── THE DATA

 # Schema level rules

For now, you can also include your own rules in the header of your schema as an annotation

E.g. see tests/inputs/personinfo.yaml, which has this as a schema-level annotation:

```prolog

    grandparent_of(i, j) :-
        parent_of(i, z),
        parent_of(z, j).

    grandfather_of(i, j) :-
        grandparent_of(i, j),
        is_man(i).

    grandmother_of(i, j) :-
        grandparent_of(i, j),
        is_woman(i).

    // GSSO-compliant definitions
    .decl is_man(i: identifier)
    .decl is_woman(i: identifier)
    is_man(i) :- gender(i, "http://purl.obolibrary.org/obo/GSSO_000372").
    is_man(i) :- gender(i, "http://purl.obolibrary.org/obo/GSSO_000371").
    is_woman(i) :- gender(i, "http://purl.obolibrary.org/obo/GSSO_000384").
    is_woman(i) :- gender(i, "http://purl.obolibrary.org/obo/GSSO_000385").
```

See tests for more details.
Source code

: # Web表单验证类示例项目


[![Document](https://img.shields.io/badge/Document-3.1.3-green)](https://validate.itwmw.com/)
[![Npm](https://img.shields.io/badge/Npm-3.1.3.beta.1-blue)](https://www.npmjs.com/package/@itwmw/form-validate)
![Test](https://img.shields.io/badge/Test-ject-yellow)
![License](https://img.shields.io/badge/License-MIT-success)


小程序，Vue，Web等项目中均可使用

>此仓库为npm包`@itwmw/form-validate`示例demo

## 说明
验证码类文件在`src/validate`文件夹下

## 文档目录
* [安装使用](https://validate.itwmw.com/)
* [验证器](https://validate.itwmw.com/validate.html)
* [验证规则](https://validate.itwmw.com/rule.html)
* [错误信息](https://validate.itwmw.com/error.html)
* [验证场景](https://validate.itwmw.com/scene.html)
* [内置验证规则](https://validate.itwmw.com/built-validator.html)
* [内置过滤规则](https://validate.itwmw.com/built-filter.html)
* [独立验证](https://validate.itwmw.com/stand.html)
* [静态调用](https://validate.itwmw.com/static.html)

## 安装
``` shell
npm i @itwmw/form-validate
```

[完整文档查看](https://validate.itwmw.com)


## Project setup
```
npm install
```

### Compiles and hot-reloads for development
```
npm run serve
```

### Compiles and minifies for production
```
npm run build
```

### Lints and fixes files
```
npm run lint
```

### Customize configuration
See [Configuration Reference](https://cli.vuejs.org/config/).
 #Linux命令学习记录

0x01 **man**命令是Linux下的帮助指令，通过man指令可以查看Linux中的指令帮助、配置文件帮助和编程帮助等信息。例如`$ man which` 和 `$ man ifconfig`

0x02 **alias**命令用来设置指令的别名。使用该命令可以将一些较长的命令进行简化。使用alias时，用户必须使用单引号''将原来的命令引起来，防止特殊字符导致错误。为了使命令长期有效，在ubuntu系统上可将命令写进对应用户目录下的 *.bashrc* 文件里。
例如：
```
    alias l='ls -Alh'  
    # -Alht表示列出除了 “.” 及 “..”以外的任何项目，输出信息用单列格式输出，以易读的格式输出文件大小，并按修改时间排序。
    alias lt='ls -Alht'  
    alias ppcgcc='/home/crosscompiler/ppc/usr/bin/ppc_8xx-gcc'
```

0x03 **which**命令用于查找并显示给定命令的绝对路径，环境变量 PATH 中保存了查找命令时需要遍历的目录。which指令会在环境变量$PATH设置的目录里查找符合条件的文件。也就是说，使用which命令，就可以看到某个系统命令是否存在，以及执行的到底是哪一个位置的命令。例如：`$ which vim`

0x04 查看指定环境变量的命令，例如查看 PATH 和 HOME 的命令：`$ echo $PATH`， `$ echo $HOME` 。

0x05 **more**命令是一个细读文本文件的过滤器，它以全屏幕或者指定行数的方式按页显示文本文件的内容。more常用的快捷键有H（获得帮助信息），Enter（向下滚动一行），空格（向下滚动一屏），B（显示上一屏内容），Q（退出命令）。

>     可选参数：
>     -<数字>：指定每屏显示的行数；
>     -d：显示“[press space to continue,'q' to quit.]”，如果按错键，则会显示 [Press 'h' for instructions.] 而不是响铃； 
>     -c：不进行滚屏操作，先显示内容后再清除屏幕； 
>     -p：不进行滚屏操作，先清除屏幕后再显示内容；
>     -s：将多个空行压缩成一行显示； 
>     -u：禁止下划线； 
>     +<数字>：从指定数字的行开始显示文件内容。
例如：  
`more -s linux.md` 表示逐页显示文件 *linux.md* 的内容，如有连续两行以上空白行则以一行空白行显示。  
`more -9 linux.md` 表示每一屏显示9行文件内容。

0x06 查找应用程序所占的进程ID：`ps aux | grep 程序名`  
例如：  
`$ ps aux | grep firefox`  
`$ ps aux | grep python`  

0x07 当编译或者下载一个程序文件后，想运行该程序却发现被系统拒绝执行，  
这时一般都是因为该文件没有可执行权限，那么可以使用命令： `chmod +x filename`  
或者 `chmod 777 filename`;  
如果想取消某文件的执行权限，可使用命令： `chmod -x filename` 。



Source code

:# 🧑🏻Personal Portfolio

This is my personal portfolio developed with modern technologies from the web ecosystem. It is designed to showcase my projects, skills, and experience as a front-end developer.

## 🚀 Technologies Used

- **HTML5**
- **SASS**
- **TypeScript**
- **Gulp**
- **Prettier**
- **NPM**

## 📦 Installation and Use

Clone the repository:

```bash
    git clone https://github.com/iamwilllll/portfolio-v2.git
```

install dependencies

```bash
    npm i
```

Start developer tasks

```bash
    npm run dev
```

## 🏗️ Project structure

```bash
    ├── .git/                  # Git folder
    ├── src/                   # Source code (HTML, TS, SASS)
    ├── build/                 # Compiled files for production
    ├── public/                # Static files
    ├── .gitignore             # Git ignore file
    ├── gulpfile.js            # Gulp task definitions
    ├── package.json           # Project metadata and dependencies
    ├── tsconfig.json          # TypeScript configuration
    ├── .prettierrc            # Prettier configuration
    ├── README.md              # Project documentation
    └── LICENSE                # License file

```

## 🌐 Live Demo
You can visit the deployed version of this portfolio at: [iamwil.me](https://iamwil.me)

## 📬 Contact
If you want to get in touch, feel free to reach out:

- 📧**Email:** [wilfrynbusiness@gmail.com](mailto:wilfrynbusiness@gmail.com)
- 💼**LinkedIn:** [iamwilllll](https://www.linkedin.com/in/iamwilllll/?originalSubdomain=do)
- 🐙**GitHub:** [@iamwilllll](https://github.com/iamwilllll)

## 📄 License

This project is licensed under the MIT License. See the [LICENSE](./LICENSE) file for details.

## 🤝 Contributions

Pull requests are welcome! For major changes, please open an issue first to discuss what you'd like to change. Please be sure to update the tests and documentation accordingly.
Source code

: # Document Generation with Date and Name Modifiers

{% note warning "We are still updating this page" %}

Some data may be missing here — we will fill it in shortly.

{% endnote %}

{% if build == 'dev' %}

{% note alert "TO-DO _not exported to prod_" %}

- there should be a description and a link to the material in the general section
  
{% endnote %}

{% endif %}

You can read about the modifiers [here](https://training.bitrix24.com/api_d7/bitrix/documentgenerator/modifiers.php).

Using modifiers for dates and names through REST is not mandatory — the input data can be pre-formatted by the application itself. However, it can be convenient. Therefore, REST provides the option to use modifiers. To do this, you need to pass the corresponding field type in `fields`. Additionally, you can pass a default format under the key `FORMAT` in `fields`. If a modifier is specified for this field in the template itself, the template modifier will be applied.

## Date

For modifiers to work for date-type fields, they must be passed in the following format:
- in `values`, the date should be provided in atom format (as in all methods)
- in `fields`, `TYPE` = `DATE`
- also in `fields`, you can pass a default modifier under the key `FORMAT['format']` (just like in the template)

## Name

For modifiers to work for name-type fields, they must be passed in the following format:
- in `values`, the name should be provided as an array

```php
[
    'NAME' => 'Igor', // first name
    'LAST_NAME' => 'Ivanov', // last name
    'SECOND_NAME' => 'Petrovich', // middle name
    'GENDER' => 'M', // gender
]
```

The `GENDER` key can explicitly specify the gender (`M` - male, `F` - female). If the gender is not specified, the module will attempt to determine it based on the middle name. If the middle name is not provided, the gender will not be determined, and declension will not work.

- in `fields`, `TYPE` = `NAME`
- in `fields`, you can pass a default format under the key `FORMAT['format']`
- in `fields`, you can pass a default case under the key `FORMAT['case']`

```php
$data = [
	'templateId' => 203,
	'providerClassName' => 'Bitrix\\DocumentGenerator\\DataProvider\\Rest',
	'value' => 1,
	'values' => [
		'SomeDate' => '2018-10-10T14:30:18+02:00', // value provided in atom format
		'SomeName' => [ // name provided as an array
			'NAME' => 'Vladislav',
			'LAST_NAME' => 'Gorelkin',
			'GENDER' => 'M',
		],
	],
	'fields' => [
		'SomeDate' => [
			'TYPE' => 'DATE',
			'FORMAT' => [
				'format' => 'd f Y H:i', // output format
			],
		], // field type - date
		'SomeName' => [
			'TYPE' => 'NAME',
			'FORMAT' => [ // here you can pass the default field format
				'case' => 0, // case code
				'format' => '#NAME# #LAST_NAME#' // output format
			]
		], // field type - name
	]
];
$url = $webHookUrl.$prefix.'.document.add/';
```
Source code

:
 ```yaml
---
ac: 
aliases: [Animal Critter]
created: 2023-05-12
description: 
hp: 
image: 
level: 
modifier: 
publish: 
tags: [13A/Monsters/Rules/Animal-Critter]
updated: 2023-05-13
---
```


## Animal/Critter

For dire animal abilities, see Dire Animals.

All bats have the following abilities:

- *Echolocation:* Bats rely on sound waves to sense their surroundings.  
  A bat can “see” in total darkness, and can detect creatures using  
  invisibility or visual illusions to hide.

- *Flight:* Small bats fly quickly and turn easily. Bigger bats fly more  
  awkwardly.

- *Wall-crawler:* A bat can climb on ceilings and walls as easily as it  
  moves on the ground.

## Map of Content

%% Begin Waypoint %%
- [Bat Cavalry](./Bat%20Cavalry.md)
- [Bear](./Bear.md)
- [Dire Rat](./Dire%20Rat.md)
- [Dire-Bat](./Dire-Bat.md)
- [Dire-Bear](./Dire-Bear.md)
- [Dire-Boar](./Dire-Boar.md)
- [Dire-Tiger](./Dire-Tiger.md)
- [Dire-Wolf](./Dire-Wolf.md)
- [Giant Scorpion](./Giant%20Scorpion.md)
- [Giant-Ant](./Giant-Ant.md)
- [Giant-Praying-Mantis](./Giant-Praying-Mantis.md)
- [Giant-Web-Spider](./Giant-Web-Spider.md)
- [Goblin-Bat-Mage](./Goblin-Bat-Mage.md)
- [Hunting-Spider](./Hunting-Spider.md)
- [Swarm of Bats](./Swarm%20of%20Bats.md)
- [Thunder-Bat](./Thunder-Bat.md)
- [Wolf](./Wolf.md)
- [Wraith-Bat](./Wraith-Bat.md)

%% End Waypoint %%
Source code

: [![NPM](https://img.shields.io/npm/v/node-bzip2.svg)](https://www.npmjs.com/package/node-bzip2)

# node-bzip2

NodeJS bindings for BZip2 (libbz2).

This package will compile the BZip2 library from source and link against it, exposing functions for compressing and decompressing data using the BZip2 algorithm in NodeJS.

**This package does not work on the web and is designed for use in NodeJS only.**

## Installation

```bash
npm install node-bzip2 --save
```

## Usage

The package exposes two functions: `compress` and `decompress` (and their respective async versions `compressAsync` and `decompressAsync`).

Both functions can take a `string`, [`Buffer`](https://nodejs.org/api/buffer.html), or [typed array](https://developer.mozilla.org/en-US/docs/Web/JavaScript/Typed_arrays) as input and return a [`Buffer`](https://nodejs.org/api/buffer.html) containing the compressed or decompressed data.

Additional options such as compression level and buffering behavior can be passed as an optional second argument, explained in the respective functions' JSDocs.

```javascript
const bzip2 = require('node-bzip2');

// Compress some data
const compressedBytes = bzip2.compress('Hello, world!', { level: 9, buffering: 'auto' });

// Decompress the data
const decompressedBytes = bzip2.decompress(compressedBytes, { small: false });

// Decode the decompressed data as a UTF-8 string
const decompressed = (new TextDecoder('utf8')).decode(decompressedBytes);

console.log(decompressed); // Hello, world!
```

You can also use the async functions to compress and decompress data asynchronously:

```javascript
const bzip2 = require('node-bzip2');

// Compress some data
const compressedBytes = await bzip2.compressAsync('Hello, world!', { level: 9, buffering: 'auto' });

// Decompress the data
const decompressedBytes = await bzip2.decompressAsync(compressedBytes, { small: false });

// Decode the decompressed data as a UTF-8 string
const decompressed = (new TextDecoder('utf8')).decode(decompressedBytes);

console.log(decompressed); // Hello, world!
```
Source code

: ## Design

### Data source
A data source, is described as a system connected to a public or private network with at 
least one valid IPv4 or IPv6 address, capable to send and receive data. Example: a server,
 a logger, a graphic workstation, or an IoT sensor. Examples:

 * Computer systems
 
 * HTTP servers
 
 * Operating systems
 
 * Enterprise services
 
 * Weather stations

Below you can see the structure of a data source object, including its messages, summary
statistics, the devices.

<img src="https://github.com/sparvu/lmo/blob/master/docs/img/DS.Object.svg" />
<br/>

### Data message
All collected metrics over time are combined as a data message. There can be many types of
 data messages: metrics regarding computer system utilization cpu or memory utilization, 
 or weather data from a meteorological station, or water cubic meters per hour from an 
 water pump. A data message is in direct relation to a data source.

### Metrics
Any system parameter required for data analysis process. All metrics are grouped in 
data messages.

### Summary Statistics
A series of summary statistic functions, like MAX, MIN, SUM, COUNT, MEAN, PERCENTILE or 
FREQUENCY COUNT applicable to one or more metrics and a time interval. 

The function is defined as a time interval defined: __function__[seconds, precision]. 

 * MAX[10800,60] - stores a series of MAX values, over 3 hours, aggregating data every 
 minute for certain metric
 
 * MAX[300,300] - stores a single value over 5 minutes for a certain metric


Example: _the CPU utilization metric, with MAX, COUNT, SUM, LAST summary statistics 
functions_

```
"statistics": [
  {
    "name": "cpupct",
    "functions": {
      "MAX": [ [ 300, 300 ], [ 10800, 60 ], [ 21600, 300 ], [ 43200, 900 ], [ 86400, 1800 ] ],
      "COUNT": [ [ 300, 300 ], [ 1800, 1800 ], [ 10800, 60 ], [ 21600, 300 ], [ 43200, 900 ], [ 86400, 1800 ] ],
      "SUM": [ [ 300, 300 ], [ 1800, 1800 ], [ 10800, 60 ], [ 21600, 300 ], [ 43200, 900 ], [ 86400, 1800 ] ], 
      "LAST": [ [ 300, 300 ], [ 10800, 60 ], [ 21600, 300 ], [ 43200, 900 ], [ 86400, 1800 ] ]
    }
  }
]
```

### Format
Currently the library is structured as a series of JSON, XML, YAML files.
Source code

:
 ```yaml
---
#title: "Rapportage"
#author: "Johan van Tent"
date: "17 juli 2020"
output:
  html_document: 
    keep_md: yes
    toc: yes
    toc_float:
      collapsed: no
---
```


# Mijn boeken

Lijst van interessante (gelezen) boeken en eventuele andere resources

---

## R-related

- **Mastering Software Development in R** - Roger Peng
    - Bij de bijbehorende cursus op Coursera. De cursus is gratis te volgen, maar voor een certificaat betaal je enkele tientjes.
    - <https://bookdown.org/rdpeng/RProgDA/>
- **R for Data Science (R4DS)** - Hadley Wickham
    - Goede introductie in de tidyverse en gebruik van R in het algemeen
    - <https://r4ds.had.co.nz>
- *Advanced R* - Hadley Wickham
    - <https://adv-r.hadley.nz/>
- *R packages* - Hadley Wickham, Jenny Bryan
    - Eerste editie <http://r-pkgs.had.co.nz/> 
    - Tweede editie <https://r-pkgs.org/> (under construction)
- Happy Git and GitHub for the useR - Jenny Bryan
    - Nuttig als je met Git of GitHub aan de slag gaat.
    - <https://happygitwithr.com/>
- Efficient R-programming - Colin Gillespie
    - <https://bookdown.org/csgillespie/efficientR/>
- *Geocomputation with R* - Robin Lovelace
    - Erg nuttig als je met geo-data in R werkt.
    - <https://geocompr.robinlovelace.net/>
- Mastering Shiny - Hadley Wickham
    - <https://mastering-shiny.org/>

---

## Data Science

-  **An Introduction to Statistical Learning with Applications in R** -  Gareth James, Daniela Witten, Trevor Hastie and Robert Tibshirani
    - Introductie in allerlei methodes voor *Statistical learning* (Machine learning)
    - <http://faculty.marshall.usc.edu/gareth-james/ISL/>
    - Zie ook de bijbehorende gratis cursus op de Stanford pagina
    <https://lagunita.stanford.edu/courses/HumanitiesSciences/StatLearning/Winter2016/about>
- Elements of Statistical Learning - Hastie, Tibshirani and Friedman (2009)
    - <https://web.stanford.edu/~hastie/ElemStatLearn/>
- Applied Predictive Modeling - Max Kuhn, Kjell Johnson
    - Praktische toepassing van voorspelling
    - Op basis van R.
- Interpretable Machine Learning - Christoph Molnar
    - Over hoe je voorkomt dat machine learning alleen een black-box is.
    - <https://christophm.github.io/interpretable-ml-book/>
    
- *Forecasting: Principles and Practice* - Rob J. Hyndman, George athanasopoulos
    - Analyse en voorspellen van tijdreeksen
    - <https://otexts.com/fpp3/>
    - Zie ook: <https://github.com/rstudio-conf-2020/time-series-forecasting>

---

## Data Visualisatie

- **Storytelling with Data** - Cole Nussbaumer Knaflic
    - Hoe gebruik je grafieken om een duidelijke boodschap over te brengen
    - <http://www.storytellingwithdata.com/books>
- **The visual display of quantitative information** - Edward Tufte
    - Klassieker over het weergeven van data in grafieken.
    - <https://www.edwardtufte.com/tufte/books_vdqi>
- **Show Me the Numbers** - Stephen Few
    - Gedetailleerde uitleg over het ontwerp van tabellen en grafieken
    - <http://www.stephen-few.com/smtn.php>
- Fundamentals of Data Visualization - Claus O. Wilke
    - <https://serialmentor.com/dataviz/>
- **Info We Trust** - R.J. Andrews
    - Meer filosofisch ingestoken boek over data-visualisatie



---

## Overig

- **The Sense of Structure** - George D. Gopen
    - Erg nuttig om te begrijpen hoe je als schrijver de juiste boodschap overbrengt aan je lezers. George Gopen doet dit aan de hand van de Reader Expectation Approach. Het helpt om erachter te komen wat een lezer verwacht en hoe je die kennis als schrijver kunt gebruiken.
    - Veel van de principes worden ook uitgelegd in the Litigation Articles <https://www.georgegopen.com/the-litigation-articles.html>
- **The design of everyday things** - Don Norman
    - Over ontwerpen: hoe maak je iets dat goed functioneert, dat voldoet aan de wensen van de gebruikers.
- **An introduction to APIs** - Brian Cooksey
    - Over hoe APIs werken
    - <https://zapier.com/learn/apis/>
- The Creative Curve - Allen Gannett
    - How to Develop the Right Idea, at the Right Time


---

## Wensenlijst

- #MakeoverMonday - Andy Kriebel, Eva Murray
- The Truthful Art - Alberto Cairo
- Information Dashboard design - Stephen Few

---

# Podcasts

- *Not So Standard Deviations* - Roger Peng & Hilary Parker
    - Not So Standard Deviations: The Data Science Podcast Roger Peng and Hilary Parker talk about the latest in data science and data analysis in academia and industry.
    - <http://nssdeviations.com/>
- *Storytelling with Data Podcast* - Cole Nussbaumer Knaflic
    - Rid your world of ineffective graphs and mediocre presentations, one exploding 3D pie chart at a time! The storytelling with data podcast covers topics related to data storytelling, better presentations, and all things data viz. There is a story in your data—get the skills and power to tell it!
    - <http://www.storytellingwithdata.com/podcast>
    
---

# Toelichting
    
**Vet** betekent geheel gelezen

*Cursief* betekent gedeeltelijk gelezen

────

## EXERCISE GOAL
In the records above, find the line with "statistics, the devices."; write out exactly that line and each one after it, stopping after the line with "All collected metrics".

## ANSWER AREA
statistics, the devices.

<img src="https://github.com/sparvu/lmo/blob/master/docs/img/DS.Object.svg" />
<br/>

### Data message
All collected metrics over time are combined as a data message. There can be many types of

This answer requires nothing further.